** Opening The records block **

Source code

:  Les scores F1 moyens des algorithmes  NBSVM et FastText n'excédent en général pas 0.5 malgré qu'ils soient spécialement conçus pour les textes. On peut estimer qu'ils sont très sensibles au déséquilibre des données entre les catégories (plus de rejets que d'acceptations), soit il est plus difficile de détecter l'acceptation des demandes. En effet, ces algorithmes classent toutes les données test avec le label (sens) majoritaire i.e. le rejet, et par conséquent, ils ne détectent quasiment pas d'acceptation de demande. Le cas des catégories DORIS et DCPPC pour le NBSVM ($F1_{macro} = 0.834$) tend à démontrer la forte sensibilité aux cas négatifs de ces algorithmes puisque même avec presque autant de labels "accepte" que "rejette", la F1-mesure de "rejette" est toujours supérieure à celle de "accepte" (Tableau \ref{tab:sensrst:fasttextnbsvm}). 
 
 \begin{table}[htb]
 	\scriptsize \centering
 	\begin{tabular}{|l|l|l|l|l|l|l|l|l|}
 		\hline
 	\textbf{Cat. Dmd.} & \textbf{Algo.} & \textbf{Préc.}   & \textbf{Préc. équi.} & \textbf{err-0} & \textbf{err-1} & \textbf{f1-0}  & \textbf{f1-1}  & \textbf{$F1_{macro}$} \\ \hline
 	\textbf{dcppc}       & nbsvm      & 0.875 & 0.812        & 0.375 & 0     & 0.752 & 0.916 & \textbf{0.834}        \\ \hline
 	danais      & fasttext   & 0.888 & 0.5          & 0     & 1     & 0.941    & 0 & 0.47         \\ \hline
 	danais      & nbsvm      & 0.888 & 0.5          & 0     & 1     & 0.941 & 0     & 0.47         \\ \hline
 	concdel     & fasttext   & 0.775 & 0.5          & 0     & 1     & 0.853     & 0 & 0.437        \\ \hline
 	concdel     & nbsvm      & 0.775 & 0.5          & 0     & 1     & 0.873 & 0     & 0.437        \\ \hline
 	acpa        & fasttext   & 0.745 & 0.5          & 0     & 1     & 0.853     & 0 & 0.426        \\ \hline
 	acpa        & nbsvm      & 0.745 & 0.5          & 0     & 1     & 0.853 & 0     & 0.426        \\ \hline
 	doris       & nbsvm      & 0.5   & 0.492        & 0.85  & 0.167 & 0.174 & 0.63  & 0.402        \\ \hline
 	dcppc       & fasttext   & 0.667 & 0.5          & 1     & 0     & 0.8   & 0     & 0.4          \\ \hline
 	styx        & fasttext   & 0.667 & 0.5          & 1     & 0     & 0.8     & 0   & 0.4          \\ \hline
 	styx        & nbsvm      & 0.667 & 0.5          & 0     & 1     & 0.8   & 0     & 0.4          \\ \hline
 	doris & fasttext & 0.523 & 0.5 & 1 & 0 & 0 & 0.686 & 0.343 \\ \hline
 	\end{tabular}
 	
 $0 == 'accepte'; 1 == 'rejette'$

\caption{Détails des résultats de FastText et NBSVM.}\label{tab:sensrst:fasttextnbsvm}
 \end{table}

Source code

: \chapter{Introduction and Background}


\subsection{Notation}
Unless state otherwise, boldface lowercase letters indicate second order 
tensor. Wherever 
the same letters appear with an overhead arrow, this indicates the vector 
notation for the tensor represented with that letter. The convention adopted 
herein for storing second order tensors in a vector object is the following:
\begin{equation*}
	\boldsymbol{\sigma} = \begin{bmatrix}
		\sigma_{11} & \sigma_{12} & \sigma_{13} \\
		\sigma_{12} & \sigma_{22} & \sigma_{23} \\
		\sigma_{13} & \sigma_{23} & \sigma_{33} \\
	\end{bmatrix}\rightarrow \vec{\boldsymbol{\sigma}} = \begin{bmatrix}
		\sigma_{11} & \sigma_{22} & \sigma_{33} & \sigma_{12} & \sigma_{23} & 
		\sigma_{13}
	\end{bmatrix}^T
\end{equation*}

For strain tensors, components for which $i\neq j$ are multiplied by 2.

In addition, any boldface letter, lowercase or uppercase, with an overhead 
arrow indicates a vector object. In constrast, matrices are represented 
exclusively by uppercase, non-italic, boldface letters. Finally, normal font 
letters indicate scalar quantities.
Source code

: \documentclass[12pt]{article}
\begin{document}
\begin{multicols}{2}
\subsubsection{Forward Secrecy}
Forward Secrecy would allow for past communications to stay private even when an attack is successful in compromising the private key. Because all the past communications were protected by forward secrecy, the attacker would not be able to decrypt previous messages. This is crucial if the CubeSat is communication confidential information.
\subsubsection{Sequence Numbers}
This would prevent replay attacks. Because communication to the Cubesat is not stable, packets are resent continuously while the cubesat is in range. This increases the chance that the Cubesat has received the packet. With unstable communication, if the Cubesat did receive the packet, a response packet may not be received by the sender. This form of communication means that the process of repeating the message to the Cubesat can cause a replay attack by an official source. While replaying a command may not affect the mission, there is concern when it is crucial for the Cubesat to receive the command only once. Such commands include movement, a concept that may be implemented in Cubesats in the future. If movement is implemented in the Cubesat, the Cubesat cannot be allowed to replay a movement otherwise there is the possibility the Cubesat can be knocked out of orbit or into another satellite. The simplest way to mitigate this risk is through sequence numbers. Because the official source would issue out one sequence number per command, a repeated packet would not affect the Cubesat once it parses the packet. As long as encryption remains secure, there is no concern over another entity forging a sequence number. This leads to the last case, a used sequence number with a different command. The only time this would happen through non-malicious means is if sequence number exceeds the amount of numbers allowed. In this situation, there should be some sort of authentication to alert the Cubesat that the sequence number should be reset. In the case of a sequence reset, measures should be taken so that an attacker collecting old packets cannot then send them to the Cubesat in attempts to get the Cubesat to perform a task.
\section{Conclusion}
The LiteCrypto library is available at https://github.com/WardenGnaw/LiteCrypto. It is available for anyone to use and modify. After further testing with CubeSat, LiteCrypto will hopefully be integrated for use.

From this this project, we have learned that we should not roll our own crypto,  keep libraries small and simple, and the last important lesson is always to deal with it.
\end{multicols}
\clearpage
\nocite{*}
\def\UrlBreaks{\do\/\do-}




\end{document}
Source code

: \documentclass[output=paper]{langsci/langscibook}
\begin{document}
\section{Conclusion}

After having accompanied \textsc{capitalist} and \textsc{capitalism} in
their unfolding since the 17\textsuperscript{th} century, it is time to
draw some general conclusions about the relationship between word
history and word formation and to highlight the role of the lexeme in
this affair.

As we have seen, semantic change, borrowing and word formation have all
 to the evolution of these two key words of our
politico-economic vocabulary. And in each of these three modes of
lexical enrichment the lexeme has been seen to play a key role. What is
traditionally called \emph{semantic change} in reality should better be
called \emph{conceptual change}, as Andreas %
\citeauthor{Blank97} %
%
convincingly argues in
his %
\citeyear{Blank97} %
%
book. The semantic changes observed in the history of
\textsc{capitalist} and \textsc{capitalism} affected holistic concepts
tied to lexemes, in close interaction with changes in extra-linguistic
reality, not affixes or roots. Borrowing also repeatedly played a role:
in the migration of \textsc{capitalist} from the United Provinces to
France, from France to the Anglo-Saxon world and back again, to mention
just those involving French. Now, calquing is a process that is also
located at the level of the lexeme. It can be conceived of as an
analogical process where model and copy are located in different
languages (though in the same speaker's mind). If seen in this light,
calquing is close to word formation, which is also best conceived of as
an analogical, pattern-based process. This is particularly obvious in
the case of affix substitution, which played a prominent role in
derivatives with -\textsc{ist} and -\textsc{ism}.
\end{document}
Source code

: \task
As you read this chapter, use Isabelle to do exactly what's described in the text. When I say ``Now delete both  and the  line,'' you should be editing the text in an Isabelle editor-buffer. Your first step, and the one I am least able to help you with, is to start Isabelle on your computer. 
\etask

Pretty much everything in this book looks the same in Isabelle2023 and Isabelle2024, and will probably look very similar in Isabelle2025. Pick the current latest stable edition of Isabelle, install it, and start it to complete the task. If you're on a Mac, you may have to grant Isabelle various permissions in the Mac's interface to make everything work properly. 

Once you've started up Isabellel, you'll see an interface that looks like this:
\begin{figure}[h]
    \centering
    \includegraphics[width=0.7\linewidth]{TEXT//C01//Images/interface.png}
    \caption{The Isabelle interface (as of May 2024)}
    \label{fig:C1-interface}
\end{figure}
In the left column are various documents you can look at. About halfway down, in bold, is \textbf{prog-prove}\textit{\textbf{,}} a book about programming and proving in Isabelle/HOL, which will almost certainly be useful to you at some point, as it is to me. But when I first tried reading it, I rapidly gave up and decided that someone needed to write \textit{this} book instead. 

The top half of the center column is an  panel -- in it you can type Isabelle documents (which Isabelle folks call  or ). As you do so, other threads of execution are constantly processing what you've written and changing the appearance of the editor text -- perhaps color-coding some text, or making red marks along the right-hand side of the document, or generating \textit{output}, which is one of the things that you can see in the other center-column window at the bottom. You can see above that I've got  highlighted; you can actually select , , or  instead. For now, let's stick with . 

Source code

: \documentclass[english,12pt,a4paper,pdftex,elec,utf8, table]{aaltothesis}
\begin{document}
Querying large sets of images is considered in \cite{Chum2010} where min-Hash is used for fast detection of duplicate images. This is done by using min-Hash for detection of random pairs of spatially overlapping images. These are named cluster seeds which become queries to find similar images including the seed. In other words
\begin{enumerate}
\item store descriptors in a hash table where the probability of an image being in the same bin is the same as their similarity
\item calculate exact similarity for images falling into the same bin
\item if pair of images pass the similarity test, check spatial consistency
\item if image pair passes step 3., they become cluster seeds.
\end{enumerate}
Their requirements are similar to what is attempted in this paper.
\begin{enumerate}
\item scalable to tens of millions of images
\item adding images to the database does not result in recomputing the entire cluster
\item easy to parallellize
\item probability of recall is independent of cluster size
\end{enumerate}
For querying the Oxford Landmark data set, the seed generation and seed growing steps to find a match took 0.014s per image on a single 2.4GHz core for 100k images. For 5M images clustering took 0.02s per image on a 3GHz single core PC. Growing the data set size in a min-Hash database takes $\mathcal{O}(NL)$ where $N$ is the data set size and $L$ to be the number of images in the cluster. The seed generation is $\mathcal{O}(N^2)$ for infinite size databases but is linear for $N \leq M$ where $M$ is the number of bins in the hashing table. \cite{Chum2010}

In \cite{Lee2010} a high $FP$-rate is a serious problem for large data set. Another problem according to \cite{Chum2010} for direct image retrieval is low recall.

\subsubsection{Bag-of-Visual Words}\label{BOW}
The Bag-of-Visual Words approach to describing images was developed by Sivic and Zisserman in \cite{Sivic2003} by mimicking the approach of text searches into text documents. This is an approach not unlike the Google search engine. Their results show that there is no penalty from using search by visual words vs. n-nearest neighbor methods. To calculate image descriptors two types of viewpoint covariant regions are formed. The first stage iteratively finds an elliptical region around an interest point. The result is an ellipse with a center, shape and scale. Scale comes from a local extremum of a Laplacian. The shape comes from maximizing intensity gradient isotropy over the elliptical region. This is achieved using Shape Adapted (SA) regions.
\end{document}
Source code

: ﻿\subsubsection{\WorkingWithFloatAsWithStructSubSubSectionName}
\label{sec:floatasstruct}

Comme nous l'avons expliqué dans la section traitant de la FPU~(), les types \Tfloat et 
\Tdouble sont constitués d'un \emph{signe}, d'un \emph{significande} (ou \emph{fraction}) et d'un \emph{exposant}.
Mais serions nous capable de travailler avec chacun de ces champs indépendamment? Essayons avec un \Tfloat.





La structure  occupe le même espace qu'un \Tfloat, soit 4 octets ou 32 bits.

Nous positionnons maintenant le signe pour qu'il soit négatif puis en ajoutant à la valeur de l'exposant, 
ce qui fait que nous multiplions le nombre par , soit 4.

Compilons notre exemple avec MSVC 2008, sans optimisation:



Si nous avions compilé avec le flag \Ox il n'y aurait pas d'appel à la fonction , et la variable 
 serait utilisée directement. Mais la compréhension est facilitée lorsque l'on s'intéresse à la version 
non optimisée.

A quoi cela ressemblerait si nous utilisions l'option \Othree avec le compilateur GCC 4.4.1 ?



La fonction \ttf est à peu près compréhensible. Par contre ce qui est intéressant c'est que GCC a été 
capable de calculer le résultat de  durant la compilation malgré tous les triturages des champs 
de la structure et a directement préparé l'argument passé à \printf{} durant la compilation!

** Closing The records block **

● **Requirement**:
Counting only lines that hold "played", report how many there are in the records above, as a bare number.

● **Written response**:
2